Task description:
Only the lines from the opening of the material through the line bearing "label each component." should be reproduced, exactly and without pictures.
Entries shown Block Start
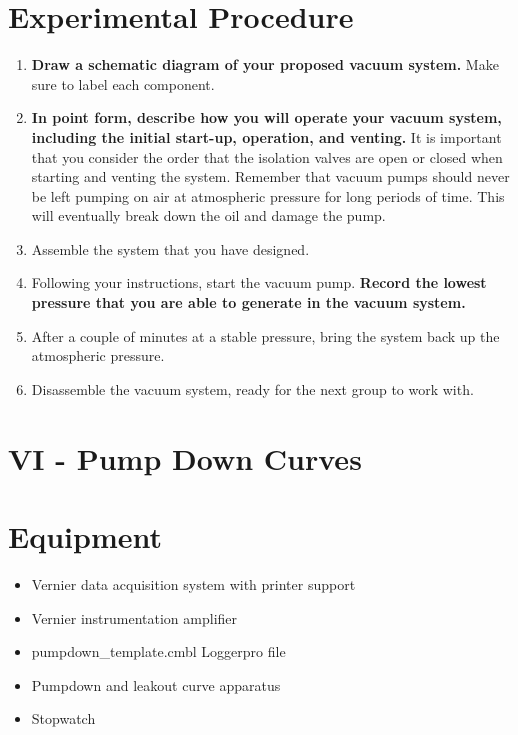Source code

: \section{Experimental Procedure}
\begin{enumerate}
\item {\bf Draw a schematic diagram of your proposed vacuum system.}  Make sure to label each component.

\item {\bf In point form, describe how you will operate your vacuum system, including the initial start-up, operation, and venting.}  It is important that you consider the order that the isolation valves are open or closed when starting and venting the system.  Remember that vacuum pumps should never be left pumping on air at atmospheric pressure for long periods of time.  This will eventually break down the oil and damage the pump.

\item Assemble the system that you have designed.

\item Following your instructions, start the vacuum pump. {\bf Record the lowest pressure that you are able to generate in the vacuum system.}

\item After a couple of minutes at a stable pressure, bring the system back up the atmospheric pressure.

\item Disassemble the vacuum system, ready for the next group to work with.
\end{enumerate}

\section{VI - Pump Down Curves}

\section{Equipment}

\begin{minipage}[t]{0.5\textwidth}
\begin{itemize}[noitemsep]
\item Vernier data acquisition system with printer support
\item Vernier instrumentation amplifier
\item pumpdown\_template.cmbl Loggerpro file
\end{itemize}
\end{minipage}
\begin{minipage}[t]{0.5\textwidth}
\begin{itemize}[noitemsep]
\item Pumpdown and leakout curve apparatus
\item Stopwatch
\end{itemize}
\end{minipage}

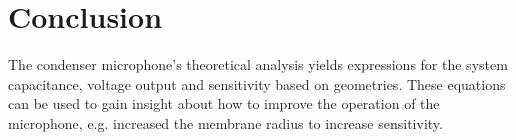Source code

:\documentclass[journal]{IEEEtran}
\begin{document}



\section{Conclusion}

The condenser microphone's theoretical analysis yields expressions for the system capacitance, voltage output and sensitivity based on geometries. These equations can be used to gain insight about how to improve the operation of the microphone, e.g. increased the membrane radius to increase sensitivity. 






%


\end{document}

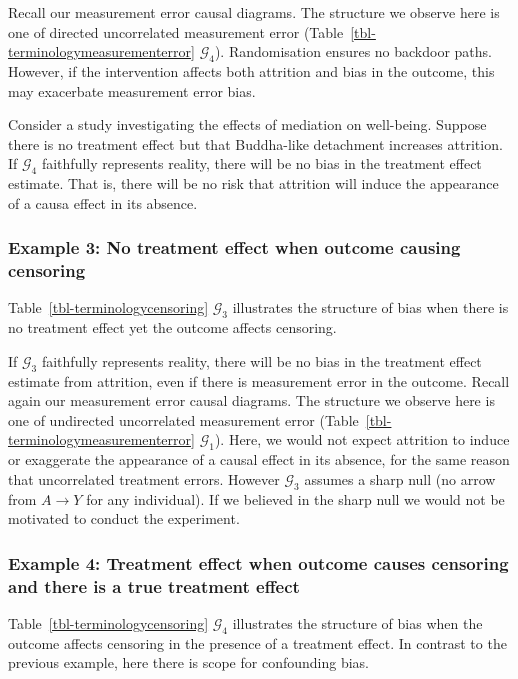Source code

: \documentclass[
  single column]{article}
\begin{document}
Recall our measurement error causal diagrams. The structure we observe
here is one of directed uncorrelated measurement error
(Table~\ref{tbl-terminologymeasurementerror} \(\mathcal{G}_4\)).
Randomisation ensures no backdoor paths. However, if the intervention
affects both attrition and bias in the outcome, this may exacerbate
measurement error bias.

Consider a study investigating the effects of mediation on well-being.
Suppose there is no treatment effect but that Buddha-like detachment
increases attrition. If \(\mathcal{G}_4\) faithfully represents reality,
there will be no bias in the treatment effect estimate. That is, there
will be no risk that attrition will induce the appearance of a causa
effect in its absence.

\subsubsection{Example 3: No treatment effect when outcome causing
censoring}\label{example-3-no-treatment-effect-when-outcome-causing-censoring}

Table~\ref{tbl-terminologycensoring} \(\mathcal{G}_3\) illustrates the
structure of bias when there is no treatment effect yet the outcome
affects censoring.

If \(\mathcal{G}_3\) faithfully represents reality, there will be no
bias in the treatment effect estimate from attrition, even if there is
measurement error in the outcome. Recall again our measurement error
causal diagrams. The structure we observe here is one of undirected
uncorrelated measurement error
(Table~\ref{tbl-terminologymeasurementerror} \(\mathcal{G}_1\)). Here,
we would not expect attrition to induce or exaggerate the appearance of
a causal effect in its absence, for the same reason that uncorrelated
treatment errors. However \(\mathcal{G}_3\) assumes a sharp null (no
arrow from \(A\to Y\) for any individual). If we believed in the sharp
null we would not be motivated to conduct the experiment.

\subsubsection{Example 4: Treatment effect when outcome causes censoring
and there is a true treatment
effect}\label{example-4-treatment-effect-when-outcome-causes-censoring-and-there-is-a-true-treatment-effect}

Table~\ref{tbl-terminologycensoring} \(\mathcal{G}_4\) illustrates the
structure of bias when the outcome affects censoring in the presence of
a treatment effect. In contrast to the previous example, here there is
scope for confounding bias.
\end{document}
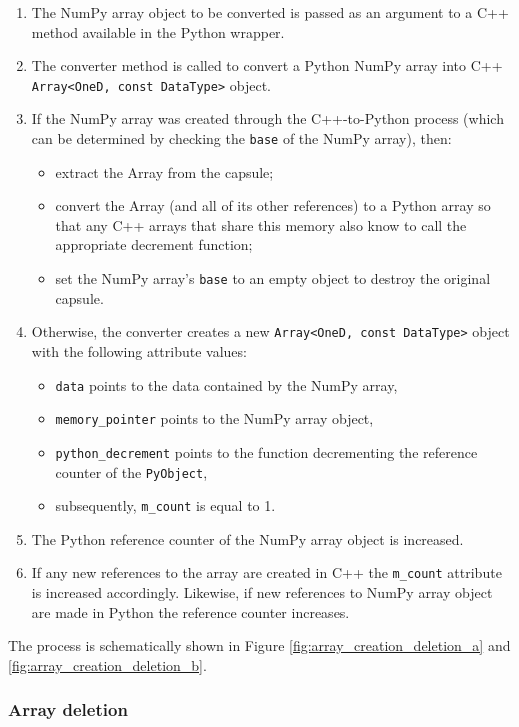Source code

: \begin{enumerate}
  \item The NumPy array object to be converted is passed as an argument to a C++
  method available in the Python wrapper.
  \item The converter method is called to convert a Python NumPy array into C++
  \texttt{Array<OneD, const DataType>} object.
  \item If the NumPy array was created through the C++-to-Python process (which
  can be determined by checking the \texttt{base} of the NumPy array), then:
  \begin{itemize}
    \item extract the \nek{} Array from the capsule;
    \item convert the Array (and all of its other references) to a Python array
    so that any C++ arrays that share this memory also know to call the
    appropriate decrement function;
    \item set the NumPy array's \texttt{base} to an empty object to destroy the
    original capsule.
  \end{itemize}
  \item Otherwise, the converter creates a new \texttt{Array<OneD, const DataType>} object
  with the following attribute values:
  \begin{itemize}
    \item \texttt{data} points to the data contained by the NumPy array,
    \item \texttt{memory\_pointer} points to the NumPy array object,
    \item \texttt{python\_decrement} points to the function decrementing the
    reference counter of the \texttt{PyObject},
    \item subsequently, \texttt{m\_count} is equal to 1.
  \end{itemize}
  \item The Python reference counter of the NumPy array object is increased.
  \item If any new references to the array are created in C++ the
  \texttt{m\_count} attribute is increased accordingly. Likewise, if new
  references to NumPy array object are made in Python the reference counter
  increases.
\end{enumerate}

The process is schematically shown in Figure \ref{fig:array_creation_deletion_a} 
and \ref{fig:array_creation_deletion_b}.

\subsubsection{Array deletion}

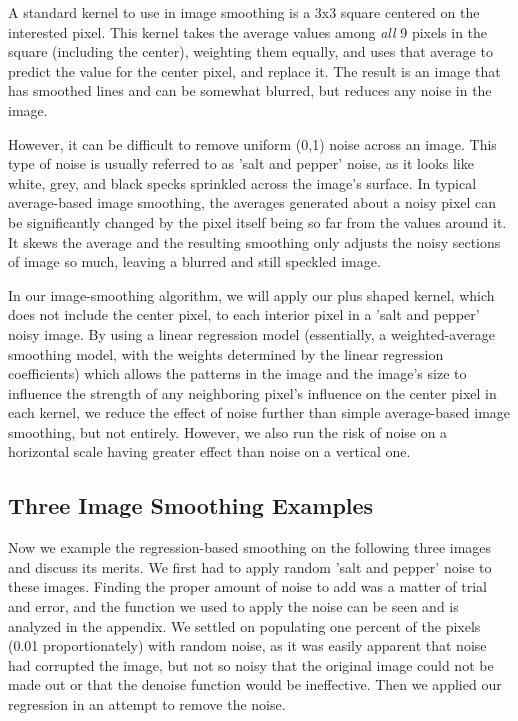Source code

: \documentclass{article}
\begin{document}
A standard kernel to use in image smoothing is a 3x3 square centered on the interested pixel.  This kernel takes the average values among \textit{all} 9 pixels in the square (including the center), weighting them equally, and uses that average to predict the value for the center pixel, and replace it.  The result is an image that has smoothed lines and can be somewhat blurred, but reduces any noise in the image.  

However, it can be difficult to remove uniform (0,1) noise across an image.  This type of noise is usually referred to as 'salt and pepper' noise, as it looks like white, grey, and black specks sprinkled across the image's surface.  In typical average-based image smoothing, the averages generated about a noisy pixel can be significantly changed by the pixel itself being so far from the values around it.  It skews the average and the resulting smoothing only adjusts the noisy sections of image so much, leaving a blurred and still speckled image.

In our image-smoothing algorithm, we will apply our plus shaped kernel, which does not include the center pixel, to each interior pixel in a 'salt and pepper' noisy image.  By using a linear regression model (essentially, a weighted-average smoothing model, with the weights determined by the linear regression coefficients) which allows the patterns in the image and the image's size to influence the strength of any neighboring pixel's influence on the center pixel in each kernel, we reduce the effect of noise further than simple average-based image smoothing, but not entirely.  However, we also run the risk of noise on a horizontal scale having greater effect than noise on a vertical one.

\subsection{Three Image Smoothing Examples}

Now we example the regression-based smoothing on the following three images and discuss its merits.  We first had to apply random 'salt and pepper' noise to these images.  Finding the proper amount of noise to add was a matter of trial and error, and the function we used to apply the noise can be seen and is analyzed in the appendix.  We settled on  populating one percent of the pixels (0.01 proportionately) with random noise, as it was easily apparent that noise had corrupted the image, but not so noisy that the original image could not be made out or that the denoise function would be ineffective. Then we applied our regression in an attempt to remove the noise.
\end{document}
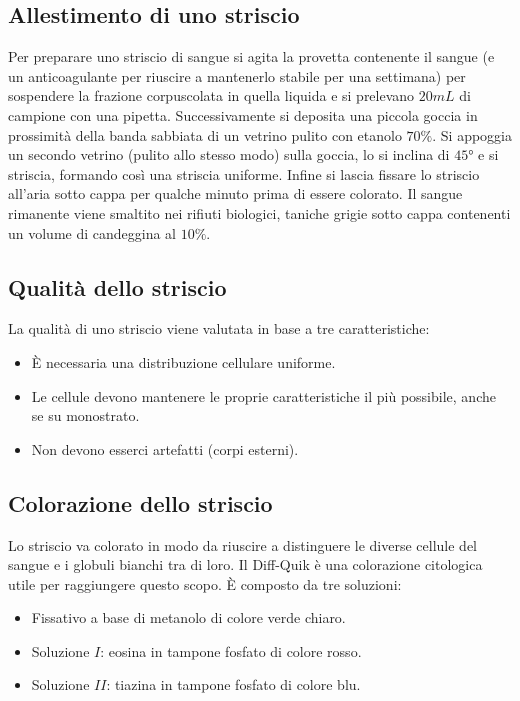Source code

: 	\subsection{Allestimento di uno striscio}
	Per preparare uno striscio di sangue si agita la provetta contenente il sangue (e un anticoagulante per riuscire a mantenerlo stabile per una settimana) per sospendere la frazione corpuscolata in quella liquida e si prelevano $20\si{mL}$ di campione con una pipetta.
	Successivamente si deposita una piccola goccia in prossimit\`a della banda sabbiata di un vetrino pulito con etanolo $70\%$.
	Si appoggia un secondo vetrino (pulito allo stesso modo) sulla goccia, lo si inclina di $45\si{\degree}$ e si striscia, formando cos\`i una striscia uniforme.
	Infine si lascia fissare lo striscio all'aria sotto cappa per qualche minuto prima di essere colorato.
	Il sangue rimanente viene smaltito nei rifiuti biologici, taniche grigie sotto cappa contenenti un volume di candeggina al $10\%$.

	\subsection{Qualit\`a dello striscio}
	La qualit\`a di uno striscio viene valutata in base a tre caratteristiche:
	\begin{itemize}
		\item \`E necessaria una distribuzione cellulare uniforme.
		\item Le cellule devono mantenere le proprie caratteristiche il pi\`u possibile, anche se su monostrato.
		\item Non devono esserci artefatti (corpi esterni).
	\end{itemize}

	\subsection{Colorazione dello striscio}
	Lo striscio va colorato in modo da riuscire a distinguere le diverse cellule del sangue e i globuli bianchi tra di loro. 
	Il Diff-Quik \`e una colorazione citologica utile per raggiungere questo scopo.
	\`E composto da tre soluzioni:
	\begin{itemize}
		\item Fissativo a base di metanolo di colore verde chiaro.
		\item Soluzione $I$: eosina in tampone fosfato di colore rosso.
		\item Soluzione $II$: tiazina in tampone fosfato di colore blu.
	\end{itemize}


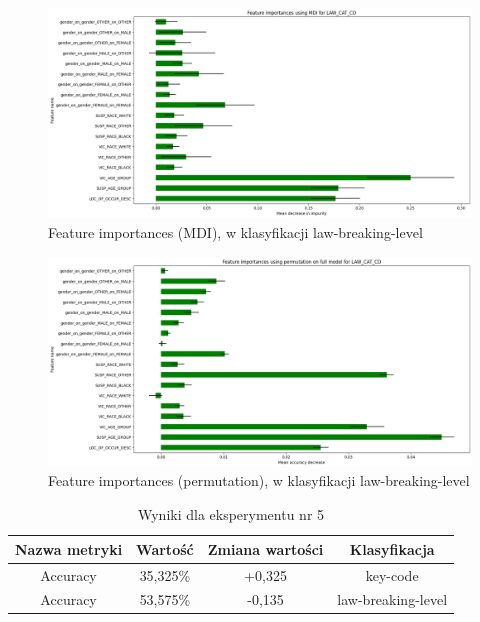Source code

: \documentclass{classrep}
\begin{document}
{{{{                    \begin{figure}[!htbp]
                        \centering
                        \includegraphics[width=\textwidth]{img/5.1.3/5/Feature importances using MDI for LAW_CAT_CD.png}
                        \caption{Feature importances (MDI), w klasyfikacji law-breaking-level}
                        \label{goal_1_exp_5_imp_mdi_law}
                    \end{figure}
                    
                    \begin{figure}[!htbp]
                        \centering
                        \includegraphics[width=\textwidth]{img/5.1.3/5/Feature importances using permutation on full model for LAW_CAT_CD.png}
                        \caption{Feature importances (permutation), w klasyfikacji law-breaking-level}
                        \label{goal_1_exp_5_imp_perm_law}
                    \end{figure}
                    
                    \begin{table}
                    \centering
                     \begin{tabular}{|c|c|c|c|}
                            \hline
                          Nazwa metryki & Wartość & Zmiana wartości & Klasyfikacja \\ \hline
                            Accuracy &  35,325\% & +0,325 & key-code\\ \hline
                            Accuracy &  53,575\% & -0,135 & law-breaking-level\\ \hline
                        \end{tabular}
                        \caption{Wyniki dla eksperymentu nr 5}
                        \label{goal_1_exp_5_results}
                     \end{table}
                     \FloatBarrier
                }
            
}}}
\end{document}
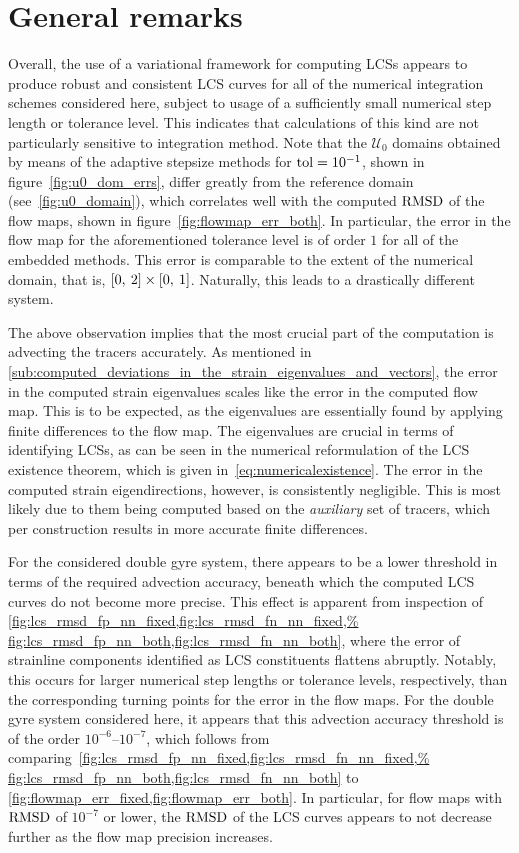 \section{General remarks}
\label{sec:general_remarks}

Overall, the use of a variational framework for computing LCSs appears to
produce robust and consistent LCS curves for all of the numerical integration
schemes considered here, subject to usage of a sufficiently small numerical
step length or tolerance level. This indicates that calculations of this kind
are not particularly sensitive to integration method. Note that the
$\mathcal{U}_{0}$ domains obtained by means of the adaptive stepsize methods
for $\textnormal{tol}=10^{-1}$, shown in figure~\ref{fig:u0_dom_errs}, differ
greatly from the reference domain (see~\cref{fig:u0_domain}), which correlates
well with the computed $\operatorname{RMSD}$ of the flow maps, shown in
figure~\ref{fig:flowmap_err_both}. In particular, the error in the flow map for
the aforementioned tolerance level is of order $1$ for all of the embedded
methods. This error is comparable to the extent of the numerical domain, that
is, $[0,\hspace{0.5ex}2]\times[0,\hspace{0.5ex}1]$. Naturally, this leads to a
drastically different system.

The above observation implies that the most crucial part of the computation is
advecting the tracers accurately. As mentioned in
\cref{sub:computed_deviations_in_the_strain_eigenvalues_and_vectors}, the error
in the computed strain eigenvalues scales like the error in the computed flow
map. This is to be expected, as the eigenvalues are essentially found by
applying finite differences to the flow map. The eigenvalues are crucial in
terms of identifying LCSs, as can be seen in the numerical reformulation of the
LCS existence theorem, which is given in~\cref{eq:numericalexistence}.
The error in the computed strain eigendirections, however, is consistently
negligible. This is most likely due to them being computed based on the %
\emph{auxiliary} set of tracers, which per construction results in more accurate
finite differences.

For the considered double gyre system, there appears to be a lower threshold
in terms of the required advection accuracy, beneath which the computed LCS
curves do not become more precise. This effect is apparent
from inspection of
\cref{fig:lcs_rmsd_fp_nn_fixed,fig:lcs_rmsd_fn_nn_fixed,%
fig:lcs_rmsd_fp_nn_both,fig:lcs_rmsd_fn_nn_both}, where the error of strainline
components identified as LCS constituents flattens abruptly. Notably, this
occurs for larger numerical step lengths or tolerance levels, respectively,
than the corresponding turning points for the error in the flow maps.
For the double gyre system considered here, it appears that this advection
accuracy threshold is of the order $10^{-6}$--$10^{-7}$, which follows from
comparing~\cref{fig:lcs_rmsd_fp_nn_fixed,fig:lcs_rmsd_fn_nn_fixed,%
fig:lcs_rmsd_fp_nn_both,fig:lcs_rmsd_fn_nn_both} to
\cref{fig:flowmap_err_fixed,fig:flowmap_err_both}. In particular, for flow maps
with $\operatorname{RMSD}$ of $10^{-7}$ or lower, the $\operatorname{RMSD}$ of the LCS curves appears to
not decrease further as the flow map precision increases.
Entries shown Block End
Result:
Source code

: \section{Experimental Procedure}
\begin{enumerate}
\item {\bf Draw a schematic diagram of your proposed vacuum system.}  Make sure to label each component.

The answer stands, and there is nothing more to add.